The timing is right to step back from mass incarceration.
Crime, after all, has been falling for decades. Violent crime rates reached their peak in the early 1990s and have been dropping ever since. Even though a few cities have reported upticks in the murder rate -- Chicago and Baltimore notable among them -- the homicide rate is still much lower than it was in, say, 1989.
But the funny thing about Trumpworld is that its propaganda preaches the exact opposite. If you paid any attention to the president's campaign speeches, you heard him describe urban areas as bleak, crime-ridden dystopias. (You'd think the man didn't live in Manhattan.) And his followers believe him, applauding his disparaging portrayals of urban areas with substantially black populations.
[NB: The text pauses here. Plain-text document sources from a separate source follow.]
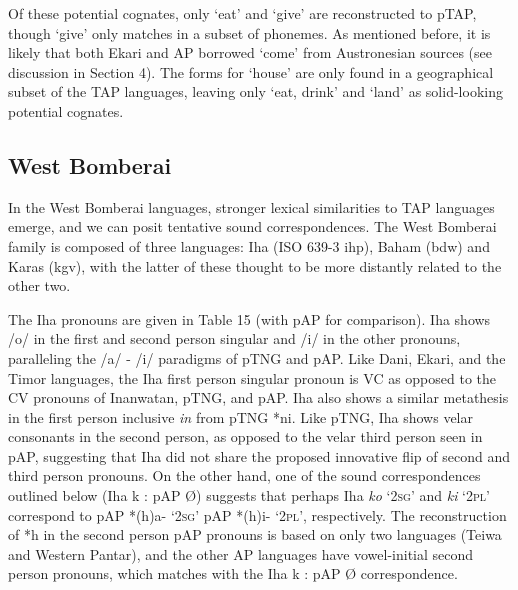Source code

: Of these potential cognates, only `eat' and `give' are reconstructed to pTAP, though `give' only matches in a subset of phonemes. As mentioned before, it is likely that both Ekari and AP borrowed `come' from Austronesian sources (see discussion in Section 4). The forms for `house' are only found in a geographical subset of the TAP languages, leaving only `eat, drink' and `land' as solid-looking potential cognates.

\subsection{West Bomberai }
In the West Bomberai languages, stronger lexical similarities to TAP languages emerge, and we can posit tentative sound correspondences. The West Bomberai family is composed of three languages: Iha (ISO 639-3 ihp), Baham (bdw) and Karas (kgv), with the latter of these thought to be more distantly related to the other two.

The Iha pronouns are given in Table 15 (with pAP for comparison). Iha shows /o/ in the first and second person singular and /i/ in the other pronouns, paralleling the /a/ - /i/ paradigms of pTNG and pAP. Like Dani, Ekari, and the Timor languages, the Iha first person singular pronoun is VC as opposed to the CV pronouns of Inanwatan, pTNG, and pAP. Iha also shows a similar metathesis in the first person inclusive \textit{in} from pTNG *ni. Like pTNG, Iha shows velar consonants in the second person, as opposed to the velar third person seen in pAP, suggesting that Iha did not share the proposed innovative flip of second and third person pronouns. On the other hand, one of the sound correspondences outlined below (Iha k : pAP {\O}) suggests that perhaps Iha \textit{ko} `\textsc{2sg}' and \textit{ki} `\textsc{2pl}' correspond to pAP *(h)a- `\textsc{2sg}' pAP *(h)i- `\textsc{2pl}', respectively. The reconstruction of *h in the second person pAP pronouns is based on only two languages (Teiwa and Western Pantar),
and the other AP languages have vowel-initial second person pronouns, which matches with the Iha k : pAP {\O} correspondence.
The creation of an alternative universe where right-wing propaganda is the biblical truth was the triumph of the late, not-so-great Roger Ailes, who started Fox News. Its audience has become increasingly unmoored from reality as it burrows more deeply into a world where up is down, war is peace and Democrats are the archenemy.
Their illogical belief system remains intact even when it collides with the reality at their fingertips. They may have family members -- sons, daughters, grandkids -- who are heroin addicts. Trump voters demand mercy and treatment for them. But their insistence on a harsh justice for black lawbreakers is unimpeded.
Sessions, too, is guided by a cognitive dissonance grounded in racial prejudices. He was a federal prosecutor in Alabama during the crack epidemic, and he brings an arsenal of outdated notions about that era to his current post.
He also brings a set of outdated views about the use of marijuana, which he sees as a serious crime. He is likely to crack down on the handful of states that have allowed legal marijuana sales.
While federal law enforcement agents don't make nearly as many arrests for drug crimes as local police do, Sessions' views still carry a great deal of weight. He will exert influence on local prosecutors around the country who believe his foolish notion that lax enforcement of drug laws has led to a rise in the murder rate in a few cities.
It will be difficult, though, for those prosecutors to lock up black drug dealers while ignoring white ones. If they mete out their harsh drug laws uniformly, Trump's supporters may be forced to come to terms with a reality they have suppressed.